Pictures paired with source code

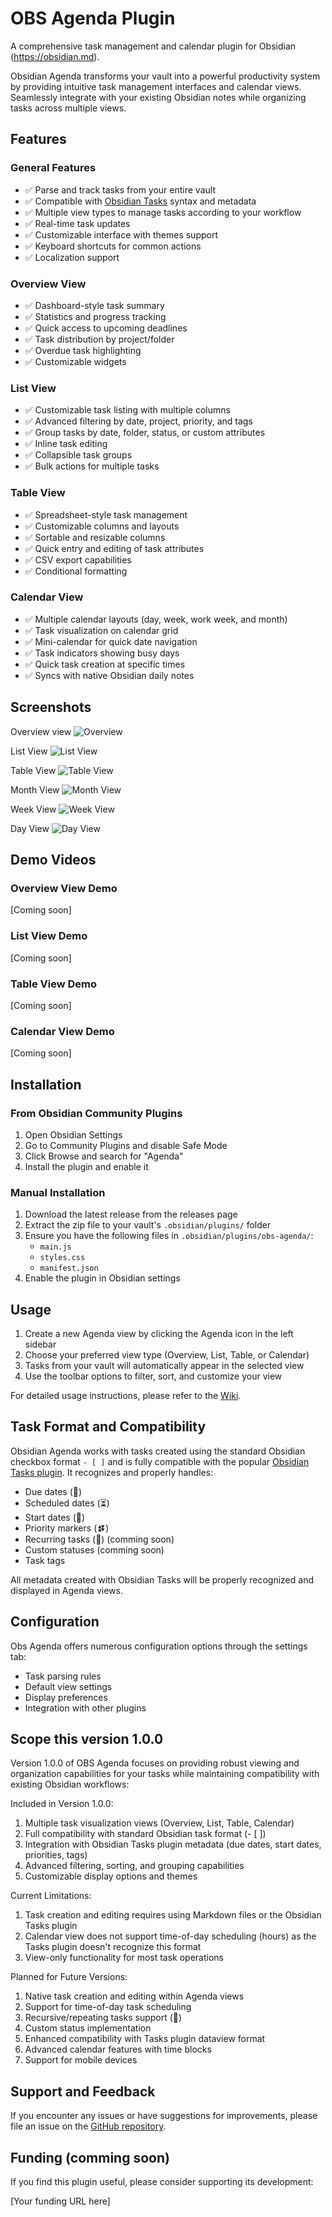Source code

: # OBS Agenda Plugin

A comprehensive task management and calendar plugin for Obsidian (https://obsidian.md).

Obsidian Agenda transforms your vault into a powerful productivity system by providing intuitive task management interfaces and calendar views. Seamlessly integrate with your existing Obsidian notes while organizing tasks across multiple views.

## Features

### General Features
- ✅ Parse and track tasks from your entire vault
- ✅ Compatible with [Obsidian Tasks](https://github.com/obsidian-tasks-group/obsidian-tasks) syntax and metadata
- ✅ Multiple view types to manage tasks according to your workflow
- ✅ Real-time task updates
- ✅ Customizable interface with themes support
- ✅ Keyboard shortcuts for common actions
- ✅ Localization support

### Overview View
- ✅ Dashboard-style task summary
- ✅ Statistics and progress tracking
- ✅ Quick access to upcoming deadlines
- ✅ Task distribution by project/folder
- ✅ Overdue task highlighting
- ✅ Customizable widgets

### List View
- ✅ Customizable task listing with multiple columns
- ✅ Advanced filtering by date, project, priority, and tags
- ✅ Group tasks by date, folder, status, or custom attributes
- ✅ Inline task editing
- ✅ Collapsible task groups
- ✅ Bulk actions for multiple tasks

### Table View
- ✅ Spreadsheet-style task management
- ✅ Customizable columns and layouts
- ✅ Sortable and resizable columns
- ✅ Quick entry and editing of task attributes
- ✅ CSV export capabilities
- ✅ Conditional formatting

### Calendar View
- ✅ Multiple calendar layouts (day, week, work week, and month)
- ✅ Task visualization on calendar grid
- ✅ Mini-calendar for quick date navigation
- ✅ Task indicators showing busy days
- ✅ Quick task creation at specific times
- ✅ Syncs with native Obsidian daily notes


## Screenshots

Overview view
![Overview](screenshots/Overview.png)

List View
![List View](screenshots/ListView.png)

Table View
![Table View](screenshots/TableView.png)

Month View
![Month View](screenshots/MonthView.png)

Week View
![Week View](screenshots/WeekView.png)

Day View
![Day View](screenshots/DayView.png)

## Demo Videos


### Overview View Demo
[Coming soon]

### List View Demo
[Coming soon]

### Table View Demo
[Coming soon]

### Calendar View Demo
[Coming soon]

## Installation

### From Obsidian Community Plugins
1. Open Obsidian Settings
2. Go to Community Plugins and disable Safe Mode
3. Click Browse and search for "Agenda"
4. Install the plugin and enable it

### Manual Installation
1. Download the latest release from the releases page
2. Extract the zip file to your vault's `.obsidian/plugins/` folder
3. Ensure you have the following files in `.obsidian/plugins/obs-agenda/`:
   - `main.js`
   - `styles.css`
   - `manifest.json`
4. Enable the plugin in Obsidian settings

## Usage

1. Create a new Agenda view by clicking the Agenda icon in the left sidebar
2. Choose your preferred view type (Overview, List, Table, or Calendar)
3. Tasks from your vault will automatically appear in the selected view
4. Use the toolbar options to filter, sort, and customize your view

For detailed usage instructions, please refer to the [Wiki](https://github.com/elias-shalom/obsidian-agenda/wiki).

## Task Format and Compatibility

Obsidian Agenda works with tasks created using the standard Obsidian checkbox format `- [ ]` and is fully compatible with the popular [Obsidian Tasks plugin](https://github.com/obsidian-tasks-group/obsidian-tasks). It recognizes and properly handles:

- Due dates (📅)
- Scheduled dates (⏳)
- Start dates (🛫)
- Priority markers (⏫⏬)
- Recurring tasks (🔁) (comming soon)
- Custom statuses (comming soon)
- Task tags

All metadata created with Obsidian Tasks will be properly recognized and displayed in Agenda views.

## Configuration

Obs Agenda offers numerous configuration options through the settings tab:
- Task parsing rules
- Default view settings
- Display preferences
- Integration with other plugins

## Scope this version 1.0.0

Version 1.0.0 of OBS Agenda focuses on providing robust viewing and organization capabilities for your tasks while maintaining compatibility with existing Obsidian workflows:

Included in Version 1.0.0:

1. Multiple task visualization views (Overview, List, Table, Calendar)
2. Full compatibility with standard Obsidian task format (- [ ])
3. Integration with Obsidian Tasks plugin metadata (due dates, start dates, priorities, tags)
4. Advanced filtering, sorting, and grouping capabilities
5. Customizable display options and themes

Current Limitations:

1. Task creation and editing requires using Markdown files or the Obsidian Tasks plugin
2. Calendar view does not support time-of-day scheduling (hours) as the Tasks plugin doesn't recognize this format
3. View-only functionality for most task operations

Planned for Future Versions:

1. Native task creation and editing within Agenda views
2. Support for time-of-day task scheduling
3. Recursive/repeating tasks support (🔁)
4. Custom status implementation
5. Enhanced compatibility with Tasks plugin dataview format
6. Advanced calendar features with time blocks
7. Support for mobile devices

## Support and Feedback

If you encounter any issues or have suggestions for improvements, please file an issue on the [GitHub repository](https://github.com/elias-shalom/obsidian-agenda/issues).

## Funding (comming soon)

If you find this plugin useful, please consider supporting its development:

[Your funding URL here]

* _TASK TO COMPLETE_: From the first line above to the last, copy the records exactly but omit the pictures.

* _REPLY_:
Source code

: # OBS Agenda Plugin

A comprehensive task management and calendar plugin for Obsidian (https://obsidian.md).

Obsidian Agenda transforms your vault into a powerful productivity system by providing intuitive task management interfaces and calendar views. Seamlessly integrate with your existing Obsidian notes while organizing tasks across multiple views.

## Features

### General Features
- ✅ Parse and track tasks from your entire vault
- ✅ Compatible with [Obsidian Tasks](https://github.com/obsidian-tasks-group/obsidian-tasks) syntax and metadata
- ✅ Multiple view types to manage tasks according to your workflow
- ✅ Real-time task updates
- ✅ Customizable interface with themes support
- ✅ Keyboard shortcuts for common actions
- ✅ Localization support

### Overview View
- ✅ Dashboard-style task summary
- ✅ Statistics and progress tracking
- ✅ Quick access to upcoming deadlines
- ✅ Task distribution by project/folder
- ✅ Overdue task highlighting
- ✅ Customizable widgets

### List View
- ✅ Customizable task listing with multiple columns
- ✅ Advanced filtering by date, project, priority, and tags
- ✅ Group tasks by date, folder, status, or custom attributes
- ✅ Inline task editing
- ✅ Collapsible task groups
- ✅ Bulk actions for multiple tasks

### Table View
- ✅ Spreadsheet-style task management
- ✅ Customizable columns and layouts
- ✅ Sortable and resizable columns
- ✅ Quick entry and editing of task attributes
- ✅ CSV export capabilities
- ✅ Conditional formatting

### Calendar View
- ✅ Multiple calendar layouts (day, week, work week, and month)
- ✅ Task visualization on calendar grid
- ✅ Mini-calendar for quick date navigation
- ✅ Task indicators showing busy days
- ✅ Quick task creation at specific times
- ✅ Syncs with native Obsidian daily notes


## Screenshots

Overview view
![Overview](screenshots/Overview.png)

List View
![List View](screenshots/ListView.png)

Table View
![Table View](screenshots/TableView.png)

Month View
![Month View](screenshots/MonthView.png)

Week View
![Week View](screenshots/WeekView.png)

Day View
![Day View](screenshots/DayView.png)

## Demo Videos


### Overview View Demo
[Coming soon]

### List View Demo
[Coming soon]

### Table View Demo
[Coming soon]

### Calendar View Demo
[Coming soon]

## Installation

### From Obsidian Community Plugins
1. Open Obsidian Settings
2. Go to Community Plugins and disable Safe Mode
3. Click Browse and search for "Agenda"
4. Install the plugin and enable it

### Manual Installation
1. Download the latest release from the releases page
2. Extract the zip file to your vault's `.obsidian/plugins/` folder
3. Ensure you have the following files in `.obsidian/plugins/obs-agenda/`:
   - `main.js`
   - `styles.css`
   - `manifest.json`
4. Enable the plugin in Obsidian settings

## Usage

1. Create a new Agenda view by clicking the Agenda icon in the left sidebar
2. Choose your preferred view type (Overview, List, Table, or Calendar)
3. Tasks from your vault will automatically appear in the selected view
4. Use the toolbar options to filter, sort, and customize your view

For detailed usage instructions, please refer to the [Wiki](https://github.com/elias-shalom/obsidian-agenda/wiki).

## Task Format and Compatibility

Obsidian Agenda works with tasks created using the standard Obsidian checkbox format `- [ ]` and is fully compatible with the popular [Obsidian Tasks plugin](https://github.com/obsidian-tasks-group/obsidian-tasks). It recognizes and properly handles:

- Due dates (📅)
- Scheduled dates (⏳)
- Start dates (🛫)
- Priority markers (⏫⏬)
- Recurring tasks (🔁) (comming soon)
- Custom statuses (comming soon)
- Task tags

All metadata created with Obsidian Tasks will be properly recognized and displayed in Agenda views.

## Configuration

Obs Agenda offers numerous configuration options through the settings tab:
- Task parsing rules
- Default view settings
- Display preferences
- Integration with other plugins

## Scope this version 1.0.0

Version 1.0.0 of OBS Agenda focuses on providing robust viewing and organization capabilities for your tasks while maintaining compatibility with existing Obsidian workflows:

Included in Version 1.0.0:

1. Multiple task visualization views (Overview, List, Table, Calendar)
2. Full compatibility with standard Obsidian task format (- [ ])
3. Integration with Obsidian Tasks plugin metadata (due dates, start dates, priorities, tags)
4. Advanced filtering, sorting, and grouping capabilities
5. Customizable display options and themes

Current Limitations:

1. Task creation and editing requires using Markdown files or the Obsidian Tasks plugin
2. Calendar view does not support time-of-day scheduling (hours) as the Tasks plugin doesn't recognize this format
3. View-only functionality for most task operations

Planned for Future Versions:

1. Native task creation and editing within Agenda views
2. Support for time-of-day task scheduling
3. Recursive/repeating tasks support (🔁)
4. Custom status implementation
5. Enhanced compatibility with Tasks plugin dataview format
6. Advanced calendar features with time blocks
7. Support for mobile devices

## Support and Feedback

If you encounter any issues or have suggestions for improvements, please file an issue on the [GitHub repository](https://github.com/elias-shalom/obsidian-agenda/issues).

## Funding (comming soon)

If you find this plugin useful, please consider supporting its development:

[Your funding URL here]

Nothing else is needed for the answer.